Quality or Quantity?

By Francis Marion of Highcountryblog.com

This will be a short post. It is a thought for discussion.

There are times when I feel and sense in others a growing dissatisfaction with the way things are.

The people I can feel it coming from the most are usually those closest to me. My kids for example. My son has been an honors student since elementary school and is now enrolled in the honors program in his high school. But I sense in him a deep unrest with the program.

The volume of homework he brings home is astounding. My university workload was less, though not considerably.
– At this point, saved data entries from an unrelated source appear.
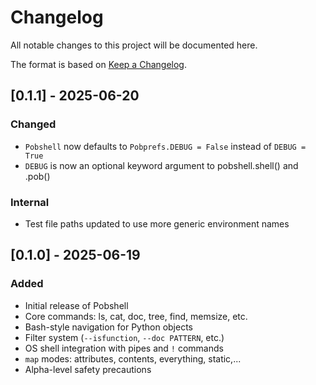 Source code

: # Changelog

All notable changes to this project will be documented here.

The format is based on [Keep a Changelog](https://keepachangelog.com).

## [0.1.1] - 2025-06-20
### Changed
- `Pobshell` now defaults to `Pobprefs.DEBUG = False` instead of `DEBUG = True`
- `DEBUG` is now an optional keyword argument to pobshell.shell() and .pob()

### Internal
- Test file paths updated to use more generic environment names

## [0.1.0] - 2025-06-19
### Added
- Initial release of Pobshell
- Core commands: ls, cat, doc, tree, find, memsize, etc.
- Bash-style navigation for Python objects
- Filter system (`--isfunction`, `--doc PATTERN`, etc.)
- OS shell integration with pipes and `!` commands
- `map` modes: attributes, contents, everything, static,...
- Alpha-level safety precautions

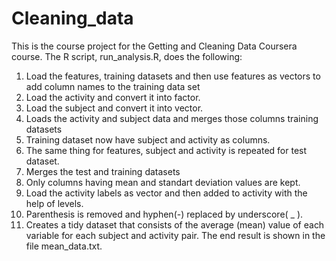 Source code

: # Cleaning_data

This is the course project for the Getting and Cleaning Data Coursera course. The R script, run_analysis.R, does the following:

1. Load the features, training datasets and then use features as vectors to add column names to the training data set
2. Load the activity and convert it into factor.
3. Load the subject and convert it into vector.
4. Loads the activity and subject data and merges those columns training datasets
5. Training dataset now have subject and activity as columns.
6. The same thing for features, subject and activity is repeated for test dataset.
7. Merges the test and training datasets
8. Only columns having mean and standart deviation values are kept.
9. Load the activity labels as vector and then added to activity with the help of levels.
10. Parenthesis is removed and hyphen(-) replaced by underscore( _ ).
11. Creates a tidy dataset that consists of the average (mean) value of each variable for each subject and activity pair.
The end result is shown in the file mean_data.txt.
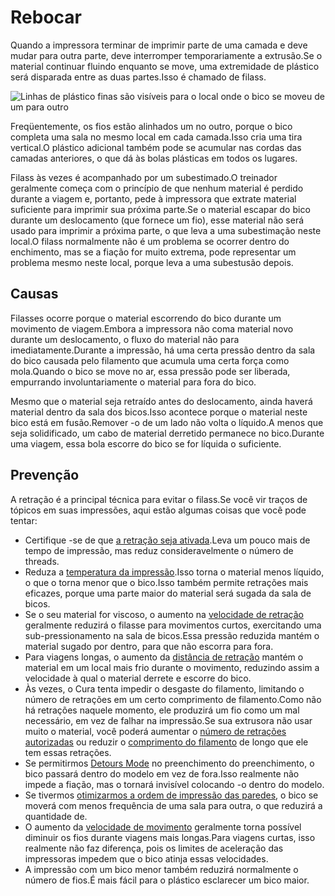 Rebocar
====
Quando a impressora terminar de imprimir parte de uma camada e deve mudar para outra parte, deve interromper temporariamente a extrusão.Se o material continuar fluindo enquanto se move, uma extremidade de plástico será disparada entre as duas partes.Isso é chamado de filass.

![Linhas de plástico finas são visíveis para o local onde o bico se moveu de um para outro](../../../articles/images/stringing.jpg)

Freqüentemente, os fios estão alinhados um no outro, porque o bico completa uma sala no mesmo local em cada camada.Isso cria uma tira vertical.O plástico adicional também pode se acumular nas cordas das camadas anteriores, o que dá às bolas plásticas em todos os lugares.

Filass às ​​vezes é acompanhado por um subestimado.O treinador geralmente começa com o princípio de que nenhum material é perdido durante a viagem e, portanto, pede à impressora que extrate material suficiente para imprimir sua próxima parte.Se o material escapar do bico durante um deslocamento (que fornece um fio), esse material não será usado para imprimir a próxima parte, o que leva a uma subestimação neste local.O filass normalmente não é um problema se ocorrer dentro do enchimento, mas se a fiação for muito extrema, pode representar um problema mesmo neste local, porque leva a uma subestusão depois.

Causas
----
Filasses ocorre porque o material escorrendo do bico durante um movimento de viagem.Embora a impressora não coma material novo durante um deslocamento, o fluxo do material não para imediatamente.Durante a impressão, há uma certa pressão dentro da sala do bico causada pelo filamento que acumula uma certa força como mola.Quando o bico se move no ar, essa pressão pode ser liberada, empurrando involuntariamente o material para fora do bico.

Mesmo que o material seja retraído antes do deslocamento, ainda haverá material dentro da sala dos bicos.Isso acontece porque o material neste bico está em fusão.Remover -o de um lado não volta o líquido.A menos que seja solidificado, um cabo de material derretido permanece no bico.Durante uma viagem, essa bola escorre do bico se for líquida o suficiente.

Prevenção
----
A retração é a principal técnica para evitar o filass.Se você vir traços de tópicos em suas impressões, aqui estão algumas coisas que você pode tentar:
* Certifique -se de que [a retração seja ativada](../Travel/retraction_nable.md).Leva um pouco mais de tempo de impressão, mas reduz consideravelmente o número de threads.
* Reduza a [temperatura da impressão](../material/material_print_temperature.md).Isso torna o material menos líquido, o que o torna menor que o bico.Isso também permite retrações mais eficazes, porque uma parte maior do material será sugada da sala de bicos.
* Se o seu material for viscoso, o aumento na [velocidade de retração](../Travel/retraction_speed.md) geralmente reduzirá o filasse para movimentos curtos, exercitando uma sub-pressionamento na sala de bicos.Essa pressão reduzida mantém o material sugado por dentro, para que não escorra para fora.
* Para viagens longas, o aumento da [distância de retração](../Travel/Retaction_amount.md) mantém o material em um local mais frio durante o movimento, reduzindo assim a velocidade à qual o material derrete e escorre do bico.
* Às vezes, o Cura tenta impedir o desgaste do filamento, limitando o número de retrações em um certo comprimento de filamento.Como não há retrações naquele momento, ele produzirá um fio como um mal necessário, em vez de falhar na impressão.Se sua extrusora não usar muito o material, você poderá aumentar o [número de retrações autorizadas](../Travel/Retaction_Count_Max.MD) ou reduzir o [comprimento do filamento](../Travel/Retaction_extrusion_Window.md) de longo que ele tem essas retrações.
* Se permitirmos [Detours Mode](../Travel/Retaction_Combing.md) no preenchimento do preenchimento, o bico passará dentro do modelo em vez de fora.Isso realmente não impede a fiação, mas o tornará invisível colocando -o dentro do modelo.
* Se tivermos [otimizarmos a ordem de impressão das paredes](../shell/otimize_wall_printing_order.md), o bico se moverá com menos frequência de uma sala para outra, o que reduzirá a quantidade de.
* O aumento da [velocidade de movimento](../Speed/Speed_Travel.md) geralmente torna possível diminuir os fios durante viagens mais longas.Para viagens curtas, isso realmente não faz diferença, pois os limites de aceleração das impressoras impedem que o bico atinja essas velocidades.
* A impressão com um bico menor também reduzirá normalmente o número de fios.É mais fácil para o plástico esclarecer um bico maior.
His complaint being primarily that volume does not equate quality and the heaping on of what is essentially busy work, in his mind, is off the mark. I sense this is the crux of the problem with our society in general.

Most of our problems can be chalked up to volume over quality. Our relationships (see social media), sex, work, social programs and income. All of it.
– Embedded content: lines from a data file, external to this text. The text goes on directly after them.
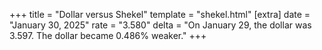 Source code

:+++
title = "Dollar versus Shekel"
template = "shekel.html"
[extra]
date = "January 30, 2025"
rate = "3.580"
delta = "On January 29, the dollar was 3.597. The dollar became 0.486% weaker."
+++
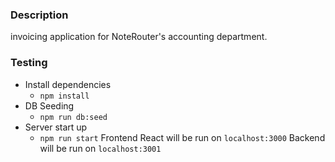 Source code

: ### Description

invoicing application for NoteRouter's accounting department.

### Testing

- Install  dependencies
    - `npm install`
- DB Seeding
    - `npm run db:seed`
- Server start up
    - `npm run start`
        Frontend React will be run on `localhost:3000`
        Backend will be run on `localhost:3001`
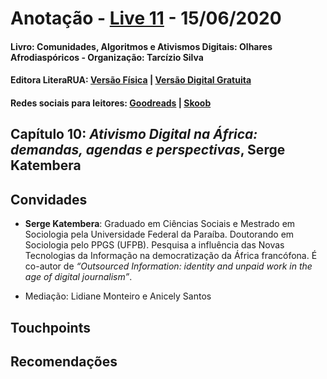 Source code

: [livro01-compre]: http://www.literarua.com.br/livro/olhares-afrodiasporicos
[livro01-ebook]: https://bit.ly/ComunidadesDigitais
[livro01-skoob]: https://www.skoob.com.br/comunidades-algoritmos-e-ativismos-digitais-1136137ed1139762.html
[livro01-goodreads]: https://www.goodreads.com/book/show/53005858-comunidades-algoritmos-e-ativismos-digitais

[link-live]: https://youtu.be/osq_VGi0gMM

# Anotação - [Live 11][link-live] - 15/06/2020
#### Livro: Comunidades, Algoritmos e Ativismos Digitais: Olhares Afrodiaspóricos - Organização: Tarcízio Silva
#### Editora LiteraRUA: [Versão Física][livro01-compre] | [Versão Digital Gratuita][livro01-ebook]
#### Redes sociais para leitores: [Goodreads][livro01-goodreads] | [Skoob][livro01-skoob]

## Capítulo 10: *Ativismo Digital na África: demandas, agendas e perspectivas*, Serge Katembera

## Convidades

- **Serge Katembera**: Graduado em Ciências Sociais e Mestrado em Sociologia
pela Universidade Federal da Paraíba. Doutorando em Sociologia pelo PPGS (UFPB).
Pesquisa a influência das Novas Tecnologias da Informação na democratização da
África francófona. É co-autor de _“Outsourced Information: identity and unpaid
work in the age of digital journalism”_.

- Mediação: Lidiane Monteiro e Anicely Santos

## Touchpoints

## Recomendações
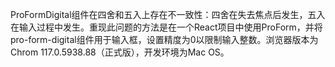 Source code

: ProFormDigital组件在四舍和五入上存在不一致性：四舍在失去焦点后发生，五入在输入过程中发生。重现此问题的方法是在一个React项目中使用ProForm，并将pro-form-digital组件用于输入框，设置精度为0以限制输入整数。浏览器版本为Chrom 117.0.5938.88（正式版），开发环境为Mac OS。
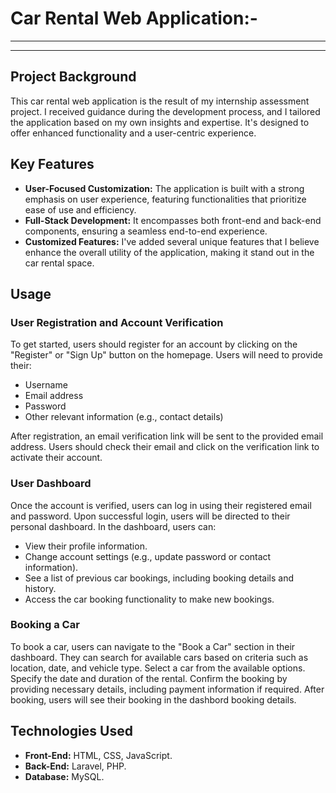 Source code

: # Car Rental Web Application:-	 
--------------------------------------------------------------------------------------------------
--------------------------------------------------------------------------------------------------

## Project Background

This car rental web application is the result of my internship assessment project. I received guidance during the development process, and I tailored the application based on my own insights and expertise. It's designed to offer enhanced functionality and a user-centric experience.

## Key Features

- **User-Focused Customization:** The application is built with a strong emphasis on user experience, featuring functionalities that prioritize ease of use and efficiency.
- **Full-Stack Development:** It encompasses both front-end and back-end components, ensuring a seamless end-to-end experience.
- **Customized Features:** I've added several unique features that I believe enhance the overall utility of the application, making it stand out in the car rental space.

## Usage

### User Registration and Account Verification

To get started, users should register for an account by clicking on the "Register" or "Sign Up" button on the homepage. Users will need to provide their:

- Username
- Email address
- Password
- Other relevant information (e.g., contact details)

After registration, an email verification link will be sent to the provided email address. Users should check their email and click on the verification link to activate their account.

### User Dashboard

Once the account is verified, users can log in using their registered email and password. Upon successful login, users will be directed to their personal dashboard. In the dashboard, users can:

- View their profile information.
- Change account settings (e.g., update password or contact information).
- See a list of previous car bookings, including booking details and history.
- Access the car booking functionality to make new bookings.

### Booking a Car

To book a car, users can navigate to the "Book a Car" section in their dashboard. They can search for available cars based on criteria such as location, date, and vehicle type. Select a car from the available options. Specify the date and duration of the rental. Confirm the booking by providing necessary details, including payment information if required. After booking, users will see their booking in the dashbord booking details.

## Technologies Used

- **Front-End:** HTML, CSS, JavaScript.
- **Back-End:** Laravel, PHP.
- **Database:** MySQL.



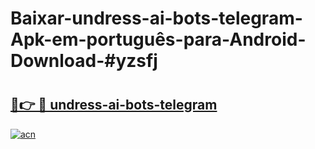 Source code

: # Baixar-undress-ai-bots-telegram-Apk-em-português​-para-Android-Download-#yzsfj

# <h2><a href="https://ainizakaria.my?title=undress-ai-bots-telegram&ref=24M">🔗👉 🔴 undress-ai-bots-telegram</a></h2>

[![acn](https://github.com/user-attachments/assets/0f9c940e-d8b0-45ae-aac7-cd30a18b3e1c)](https://ainizakaria.my?title=undress-ai-bots-telegram&ref=24M)

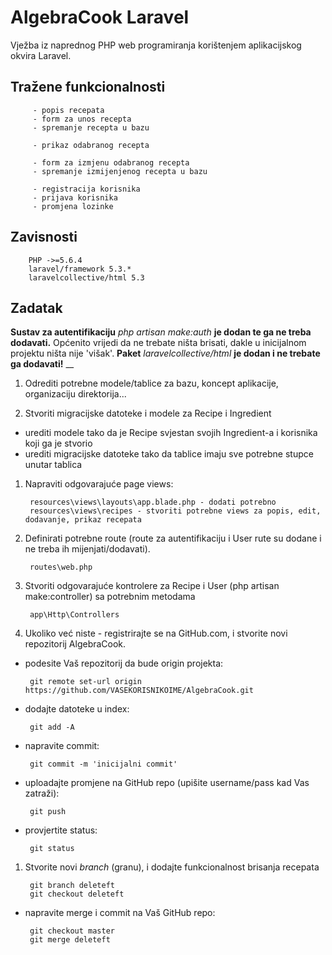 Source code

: # AlgebraCook Laravel

Vježba iz naprednog PHP web programiranja korištenjem aplikacijskog okvira Laravel.

## Tražene funkcionalnosti

		 - popis recepata
		 - form za unos recepta
		 - spremanje recepta u bazu
		 
		 - prikaz odabranog recepta
		 
		 - form za izmjenu odabranog recepta
		 - spremanje izmijenjenog recepta u bazu
		 
		 - registracija korisnika
		 - prijava korisnika
		 - promjena lozinke


		 
## Zavisnosti

        PHP ->=5.6.4
        laravel/framework 5.3.*
        laravelcollective/html 5.3



## Zadatak
__Sustav za autentifikaciju__ _php artisan make:auth_ __je dodan te ga ne treba dodavati.__
Općenito vrijedi da ne trebate ništa brisati, dakle u inicijalnom projektu ništa nije 'višak'.
__Paket__ _laravelcollective/html_ __je dodan i ne trebate ga dodavati!__
__

1. Odrediti potrebne modele/tablice za bazu, koncept aplikacije, organizaciju direktorija...

1. Stvoriti migracijske datoteke i modele za Recipe i Ingredient
 * urediti modele tako da je Recipe svjestan svojih Ingredient-a i korisnika koji ga je stvorio
 * urediti migracijske datoteke tako da tablice imaju sve potrebne stupce unutar tablica

1. Napraviti odgovarajuće page views:
		
		resources\views\layouts\app.blade.php - dodati potrebno
		resources\views\recipes - stvoriti potrebne views za popis, edit, dodavanje, prikaz recepata

		
1. Definirati potrebne route (route za autentifikaciju i User rute su dodane i ne treba ih mijenjati/dodavati).
		
		routes\web.php

		
1. Stvoriti odgovarajuće kontrolere za Recipe i User (php artisan make:controller) sa potrebnim metodama
		
		app\Http\Controllers
		

1. Ukoliko već niste - registrirajte se na GitHub.com, i stvorite novi repozitorij AlgebraCook.

 * podesite Vaš repozitorij da bude origin projekta:
		
		git remote set-url origin https://github.com/VASEKORISNIKOIME/AlgebraCook.git

 * dodajte datoteke u index:
		
		git add -A

 * napravite commit:
		
		git commit -m 'inicijalni commit'

 * uploadajte promjene na GitHub repo (upišite username/pass kad Vas zatraži):
		
		git push

 * provjertite status:
		
		git status
		

1. Stvorite novi _branch_ (granu), i dodajte funkcionalnost brisanja recepata
		
		git branch deleteft
		git checkout deleteft

 * napravite merge i commit na Vaš GitHub repo:
		
		git checkout master
		git merge deleteft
We see the results of this line of thinking daily. In our economic models, in the rate of human migration required to sustain them and in our day to day living. We over schedule ourselves and our children, living on the assumption that if we don’t “do more” then we will have failed them and they will not become fulfilled, middle-class adults.
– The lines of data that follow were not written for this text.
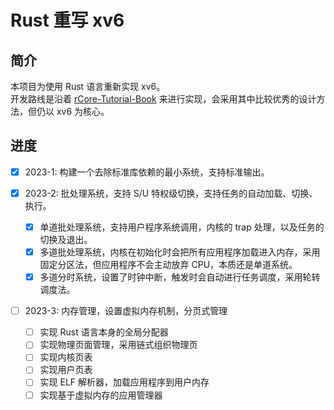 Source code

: # Rust 重写 xv6

## 简介
本项目为使用 Rust 语言重新实现 xv6。  
开发路线是沿着 [rCore-Tutorial-Book](http://rcore-os.cn/rCore-Tutorial-Book-v3/index.html) 来进行实现，会采用其中比较优秀的设计方法，但仍以 xv6 为核心。


## 进度
- [x] 2023-1: 构建一个去除标准库依赖的最小系统，支持标准输出。

- [x] 2023-2: 批处理系统，支持 S/U 特权级切换，支持任务的自动加载、切换、执行。
    - [x] 单道批处理系统，支持用户程序系统调用，内核的 trap 处理，以及任务的切换及退出。
    - [x] 多道批处理系统，内核在初始化时会把所有应用程序加载进入内存，采用固定分区法，但应用程序不会主动放弃 CPU，本质还是单道系统。
    - [x] 多道分时系统，设置了时钟中断，触发时会自动进行任务调度，采用轮转调度法。

- [ ] 2023-3: 内存管理，设置虚拟内存机制，分页式管理
    - [ ] 实现 Rust 语言本身的全局分配器
    - [ ] 实现物理页面管理，采用链式组织物理页
    - [ ] 实现内核页表
    - [ ] 实现用户页表
    - [ ] 实现 ELF 解析器，加载应用程序到用户内存
    - [ ] 实现基于虚拟内存的应用管理器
But I ask, with all the things we have, with all the things we do, are we fulfilled? A bigger house, more retirement benefits, more free health care, more toys, more friends, more sex (or what passes for it these days), more money (or what we think is money). Has any of it made us happier?

If the answer is no, then what are we training our children to become?

If we are teaching them quantity over quality, what are they learning? Consumption over production? Waste over conservation? Desire and petulance over patience and wisdom?

I can see where this is headed. You can see it. Today, I feel powerless to stop it. At times I am like a hamster trapped on a wheel. Spin the wheel or it will spin you.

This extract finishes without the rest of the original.